Glad you got to the drop in. Go as often as you need to while settling in to feeding.
Thanks Stretched - holding him like that (palm on his shoulders & fingers on head) is what they suggested at the drop-in centre. It did work but when he gets really distressed he is really strong already & he begins to fight my hold (wanting to throw his head around) & I don't feel like his head is supported enough & I'm concerned about him hurting himself.
I'm going to try & go back to the drop-in centre tomorrow because I still can't transition off the nipple shields
My lil one had a strong neck too, that why I'd need to push his forehead! Sounds so mean, doesn't it?!
@heartstringz, don't stress too much about the nipple shields. My sister used them for a good 3-4 months before her bub decided he didn't need to use them any more. They then went on to bf until he was at least 20 months old.
Keep visiting the child health clinic/LC as long as you're getting good advice. My number one tip is to stay relaxed. If you start getting frustrated and tense while trying to get bub on, he will sense that. If he's screaming blue murder, take him away from the breast and hold him skin to skin in the middle of your chest to calm him down. His tongue needs to be forward when you feed to avoid more damage. When he's screaming, his tongue is pulled right back in his mouth.
Breastfeeding shouldn't be painful as such. You should expect discomfort as he's essentially stretching your nipple out a good cm or 2, and it will take time for your nipples to "toughen up". Painful is the wrong word as it makes mums who have bf problems think that they just have to feed through the pain.
Cabbage leaves have properties in them to help dry up your milk, not to mention pesticides/chemicals sprayed on them, so please don't use them as a pp suggested.
Do you have much chance to do skin to skin throughout the day? If you can spend a lot of time skin to skin with him throughout the day, you may find it helps.
With regards to the expressing, are you using a hand pump or electric pump? If you're struggling with the hand pump, perhaps look into hiring an electric one.

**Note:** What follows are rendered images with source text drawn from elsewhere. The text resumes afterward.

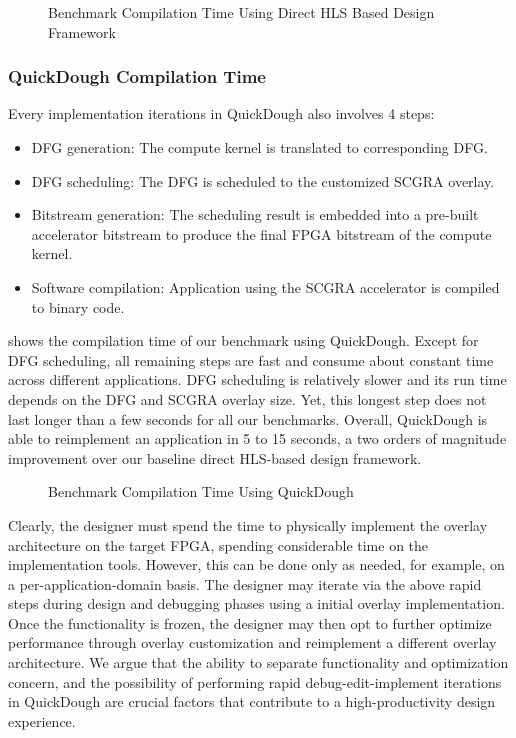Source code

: \begin{figure}
\caption{Benchmark Compilation Time Using Direct HLS Based Design Framework}
\label{fig:Vivado-HLS-Compilation-Time}
\end{figure}

\subsubsection{QuickDough Compilation Time}
Every implementation iterations in QuickDough also involves 4 steps:

\begin{itemize}[label=\textbullet,leftmargin=2em,rightmargin=\leftmargin]
\item DFG generation: The compute kernel is translated to corresponding DFG.
\item DFG scheduling: The DFG is scheduled to the customized SCGRA overlay. 
\item Bitstream generation: The scheduling result is embedded into a pre-built accelerator bitstream 
to produce the final FPGA bitstream of the compute kernel.
\item Software compilation: Application using the SCGRA accelerator is compiled to binary code.
\end{itemize}



 shows the compilation time of our benchmark using QuickDough.
Except for DFG scheduling, all remaining steps are fast and consume about constant time across different applications.
DFG scheduling is relatively slower and its run time depends on the DFG and SCGRA overlay size.
Yet, this longest step does not last longer than a few seconds for all our benchmarks.
Overall, QuickDough is able to reimplement an application in 5 to 15 seconds, a two orders of magnitude improvement over our baseline direct HLS-based design framework.

\begin{figure}
\caption{Benchmark Compilation Time Using QuickDough}
\label{fig:SCGRA-Overlay-Compilation-Time}
\end{figure}


Clearly, the designer must spend the time to physically implement the overlay architecture on the target FPGA, spending considerable time on the implementation tools.
However, this can be done only as needed, for example, on a per-application-domain basis.
The designer may iterate via the above rapid steps during design and debugging phases using a initial overlay implementation.
Once the functionality is frozen, the designer may then opt to further optimize performance through overlay customization and reimplement a different overlay architecture.
We argue that the ability to separate functionality and optimization concern, and the possibility of performing rapid debug-edit-implement iterations in QuickDough are crucial factors that contribute to a high-productivity design experience.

There are loads of chemists around where you can hire pumps from, or check out pinkorblue.com.au who are a service that you can hire a pump from, but they'll also home deliver. Worst case scenario is that you rest and express for 24-48hrs to give things a chance to calm down and also a chance for you to enjoy a feeding experience with your baby.
Given all the drama you've been through so far on your bf journey, you may develop pnd and feelings of resentment to your little man which is definitely not what anyone wants. I'm sure you and your DH and all your friends and family want you to feel happy about what's going on and finding what works for you feeding wise will help that.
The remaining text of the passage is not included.